Task instructions | Whenever a line in the entries below contains "Amsterdam", copy that line.

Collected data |
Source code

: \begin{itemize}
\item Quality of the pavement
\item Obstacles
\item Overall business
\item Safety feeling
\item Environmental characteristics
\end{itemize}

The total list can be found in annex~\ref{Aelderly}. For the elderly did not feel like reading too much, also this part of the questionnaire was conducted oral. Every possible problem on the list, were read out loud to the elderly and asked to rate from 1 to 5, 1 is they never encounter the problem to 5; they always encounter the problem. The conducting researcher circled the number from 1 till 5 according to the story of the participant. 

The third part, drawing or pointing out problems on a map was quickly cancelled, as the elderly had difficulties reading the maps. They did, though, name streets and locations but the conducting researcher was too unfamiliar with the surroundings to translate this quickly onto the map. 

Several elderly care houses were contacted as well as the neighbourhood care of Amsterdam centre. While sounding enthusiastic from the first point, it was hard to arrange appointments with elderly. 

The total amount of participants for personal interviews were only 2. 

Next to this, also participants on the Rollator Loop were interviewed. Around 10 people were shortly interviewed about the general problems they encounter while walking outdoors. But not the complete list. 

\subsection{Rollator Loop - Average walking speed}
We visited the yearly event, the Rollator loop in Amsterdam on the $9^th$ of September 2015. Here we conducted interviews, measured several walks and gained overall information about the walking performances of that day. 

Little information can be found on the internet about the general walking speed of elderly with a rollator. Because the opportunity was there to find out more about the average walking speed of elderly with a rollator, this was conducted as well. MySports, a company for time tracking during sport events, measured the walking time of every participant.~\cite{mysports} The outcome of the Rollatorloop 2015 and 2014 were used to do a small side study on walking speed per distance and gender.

Completed task |
Several elderly care houses were contacted as well as the neighbourhood care of Amsterdam centre. While sounding enthusiastic from the first point, it was hard to arrange appointments with elderly. 
We visited the yearly event, the Rollator loop in Amsterdam on the $9^th$ of September 2015. Here we conducted interviews, measured several walks and gained overall information about the walking performances of that day. 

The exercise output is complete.